We've been doing that forever as brown people. I hope that we get to represent like that. [I want] other cultures and really white Hollywood to sees that this is a viable product. These people have stories to tell. It has to be told by us as well. Because with us behind the camera writing and directing, we're going to tell the jokes, too. [We can be] stereotypical as well, but it comes from a real place. The stereotypes to me, it's just not to be funny or whatever, it's just [stuff that] happens a lot in the culture.
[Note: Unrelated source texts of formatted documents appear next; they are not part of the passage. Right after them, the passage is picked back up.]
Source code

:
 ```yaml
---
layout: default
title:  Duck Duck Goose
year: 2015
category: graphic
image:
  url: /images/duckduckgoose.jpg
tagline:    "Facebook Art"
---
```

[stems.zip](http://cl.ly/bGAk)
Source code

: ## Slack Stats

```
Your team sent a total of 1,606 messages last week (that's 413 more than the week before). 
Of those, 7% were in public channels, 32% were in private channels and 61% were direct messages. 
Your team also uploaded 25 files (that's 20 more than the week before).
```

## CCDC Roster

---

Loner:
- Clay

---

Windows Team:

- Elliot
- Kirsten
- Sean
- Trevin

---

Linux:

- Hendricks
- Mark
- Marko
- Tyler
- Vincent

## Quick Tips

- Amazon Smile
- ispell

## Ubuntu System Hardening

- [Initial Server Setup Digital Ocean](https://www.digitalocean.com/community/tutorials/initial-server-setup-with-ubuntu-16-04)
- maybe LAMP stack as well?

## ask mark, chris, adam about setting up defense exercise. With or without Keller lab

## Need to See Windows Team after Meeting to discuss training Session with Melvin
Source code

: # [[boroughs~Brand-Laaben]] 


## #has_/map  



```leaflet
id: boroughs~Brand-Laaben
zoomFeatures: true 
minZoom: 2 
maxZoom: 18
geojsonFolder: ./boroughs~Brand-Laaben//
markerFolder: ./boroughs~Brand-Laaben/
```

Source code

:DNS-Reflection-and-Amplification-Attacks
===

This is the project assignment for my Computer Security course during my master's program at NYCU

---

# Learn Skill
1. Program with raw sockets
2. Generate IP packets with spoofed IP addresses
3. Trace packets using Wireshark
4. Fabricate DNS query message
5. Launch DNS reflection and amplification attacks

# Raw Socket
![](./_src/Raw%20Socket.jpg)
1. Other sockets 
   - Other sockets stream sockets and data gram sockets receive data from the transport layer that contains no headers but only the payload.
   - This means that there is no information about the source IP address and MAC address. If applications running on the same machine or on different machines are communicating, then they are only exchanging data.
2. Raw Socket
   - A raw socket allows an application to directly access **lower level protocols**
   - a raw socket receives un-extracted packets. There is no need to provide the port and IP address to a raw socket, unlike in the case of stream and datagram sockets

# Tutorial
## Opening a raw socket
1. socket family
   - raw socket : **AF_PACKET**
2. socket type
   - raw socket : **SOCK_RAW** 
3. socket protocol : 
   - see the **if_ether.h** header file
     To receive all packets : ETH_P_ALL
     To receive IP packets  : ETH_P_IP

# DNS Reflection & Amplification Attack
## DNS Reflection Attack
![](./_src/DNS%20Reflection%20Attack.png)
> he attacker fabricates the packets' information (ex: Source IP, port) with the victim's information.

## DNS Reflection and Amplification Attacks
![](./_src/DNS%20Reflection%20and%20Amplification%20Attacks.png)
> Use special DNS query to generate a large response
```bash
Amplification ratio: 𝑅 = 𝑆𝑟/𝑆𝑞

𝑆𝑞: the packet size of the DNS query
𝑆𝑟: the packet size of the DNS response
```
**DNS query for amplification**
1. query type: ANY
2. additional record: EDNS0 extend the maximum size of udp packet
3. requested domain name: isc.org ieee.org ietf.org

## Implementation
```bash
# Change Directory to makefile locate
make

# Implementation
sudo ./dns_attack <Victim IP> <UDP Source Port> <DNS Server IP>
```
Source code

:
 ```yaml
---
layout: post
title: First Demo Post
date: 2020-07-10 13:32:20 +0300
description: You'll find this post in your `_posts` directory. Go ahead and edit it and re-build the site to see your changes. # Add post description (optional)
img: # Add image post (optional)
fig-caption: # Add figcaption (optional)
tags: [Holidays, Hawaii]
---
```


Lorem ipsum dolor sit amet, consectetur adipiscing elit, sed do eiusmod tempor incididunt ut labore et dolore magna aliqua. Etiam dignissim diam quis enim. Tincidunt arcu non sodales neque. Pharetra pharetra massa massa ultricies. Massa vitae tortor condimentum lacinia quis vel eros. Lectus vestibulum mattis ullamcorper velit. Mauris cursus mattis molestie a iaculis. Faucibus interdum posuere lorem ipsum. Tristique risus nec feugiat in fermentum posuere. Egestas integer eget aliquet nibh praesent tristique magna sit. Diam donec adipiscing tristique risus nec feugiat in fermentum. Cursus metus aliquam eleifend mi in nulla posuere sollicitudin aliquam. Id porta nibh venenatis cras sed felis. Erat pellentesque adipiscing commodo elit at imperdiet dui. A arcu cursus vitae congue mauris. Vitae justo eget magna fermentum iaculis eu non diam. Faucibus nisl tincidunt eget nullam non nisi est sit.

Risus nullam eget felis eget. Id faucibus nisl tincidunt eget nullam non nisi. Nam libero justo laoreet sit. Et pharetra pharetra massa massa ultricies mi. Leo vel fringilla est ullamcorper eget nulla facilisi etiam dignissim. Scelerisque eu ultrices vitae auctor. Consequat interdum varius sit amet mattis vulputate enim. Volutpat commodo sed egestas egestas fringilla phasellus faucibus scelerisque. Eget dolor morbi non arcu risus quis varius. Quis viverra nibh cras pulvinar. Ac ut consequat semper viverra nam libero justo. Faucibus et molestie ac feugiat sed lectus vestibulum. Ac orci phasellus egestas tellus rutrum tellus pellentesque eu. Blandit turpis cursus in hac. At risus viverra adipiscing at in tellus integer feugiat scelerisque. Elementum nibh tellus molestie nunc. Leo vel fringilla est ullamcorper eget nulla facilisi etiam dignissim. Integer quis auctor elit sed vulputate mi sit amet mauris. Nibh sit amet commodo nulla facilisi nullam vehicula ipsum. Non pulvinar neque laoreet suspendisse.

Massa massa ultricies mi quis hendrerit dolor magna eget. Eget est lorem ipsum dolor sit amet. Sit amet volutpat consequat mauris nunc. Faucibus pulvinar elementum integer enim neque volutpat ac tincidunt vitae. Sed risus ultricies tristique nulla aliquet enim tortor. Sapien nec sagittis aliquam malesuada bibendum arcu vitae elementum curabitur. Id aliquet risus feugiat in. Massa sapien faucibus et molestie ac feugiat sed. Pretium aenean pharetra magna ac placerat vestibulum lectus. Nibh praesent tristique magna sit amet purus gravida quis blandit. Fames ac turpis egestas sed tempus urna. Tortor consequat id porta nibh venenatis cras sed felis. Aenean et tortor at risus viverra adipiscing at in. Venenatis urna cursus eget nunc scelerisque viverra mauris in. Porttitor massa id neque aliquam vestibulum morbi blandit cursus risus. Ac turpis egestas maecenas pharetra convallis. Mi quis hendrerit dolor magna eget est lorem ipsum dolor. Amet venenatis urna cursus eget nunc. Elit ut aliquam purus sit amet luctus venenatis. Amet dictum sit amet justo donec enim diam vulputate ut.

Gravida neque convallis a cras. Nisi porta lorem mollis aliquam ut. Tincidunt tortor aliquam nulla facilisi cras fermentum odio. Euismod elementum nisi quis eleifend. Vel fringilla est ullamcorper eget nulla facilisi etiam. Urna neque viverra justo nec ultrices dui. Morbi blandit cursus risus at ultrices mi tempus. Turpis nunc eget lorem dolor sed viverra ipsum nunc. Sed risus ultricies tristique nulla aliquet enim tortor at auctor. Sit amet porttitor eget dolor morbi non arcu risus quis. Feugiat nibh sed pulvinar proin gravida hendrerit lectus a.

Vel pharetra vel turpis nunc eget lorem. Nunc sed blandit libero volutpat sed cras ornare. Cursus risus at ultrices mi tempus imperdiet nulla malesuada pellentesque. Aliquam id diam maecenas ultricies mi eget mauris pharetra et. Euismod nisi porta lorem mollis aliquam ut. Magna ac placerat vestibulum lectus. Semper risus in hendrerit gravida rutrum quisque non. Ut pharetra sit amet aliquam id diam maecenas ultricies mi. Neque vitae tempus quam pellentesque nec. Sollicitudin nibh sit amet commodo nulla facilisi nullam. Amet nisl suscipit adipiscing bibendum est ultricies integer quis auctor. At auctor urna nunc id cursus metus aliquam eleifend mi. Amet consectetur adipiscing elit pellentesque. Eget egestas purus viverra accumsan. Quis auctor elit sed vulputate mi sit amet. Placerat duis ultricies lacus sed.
But the way we present it is going to be different than the white guy's view of presenting our culture.

That reminds me of what Ben Mecado says in "The Debut." He says that he slept with a clothes pin on his nose so it could get more pointed. I remember feeling the same way in grade school. In "The Fabulous Filipino Brothers," there's that moment where your mom mentions that you guys don't speak Tagalog because you didn't want to learn. But I also didn't want to learn Tagalog when I was a kid, because I didn't want to be labeled as "other." Seeing all of this stuff on the big screen through you guys and your writing means a lot to a lot of people.

That's also what I want people to see, especially Hollywood. A lot of things, if it's Filipino specific, they [say that you] must speak Tagalog. But why? Do you think everybody just got here? My family's been here since the '50s, so what are we doing? That keeps you in a box of being separate when Filipinos have been here since the beginning of America, from down in Louisiana to Seattle to everywhere. We've been here.

I get a little upset whenever I see something where "you must be a foreigner." No, we've been here. We've been doing this thing. We don't speak with accents. Some people grew up in affluent neighborhoods, some people grew up in blue collar neighborhoods. We're just American, and we have the same American stories as everybody else.

Dion, you're just speaking the truth all over the place. You and your character.

We just got to live the truth. Great thing about social media is everybody has a voice and now, finally, people are getting heard.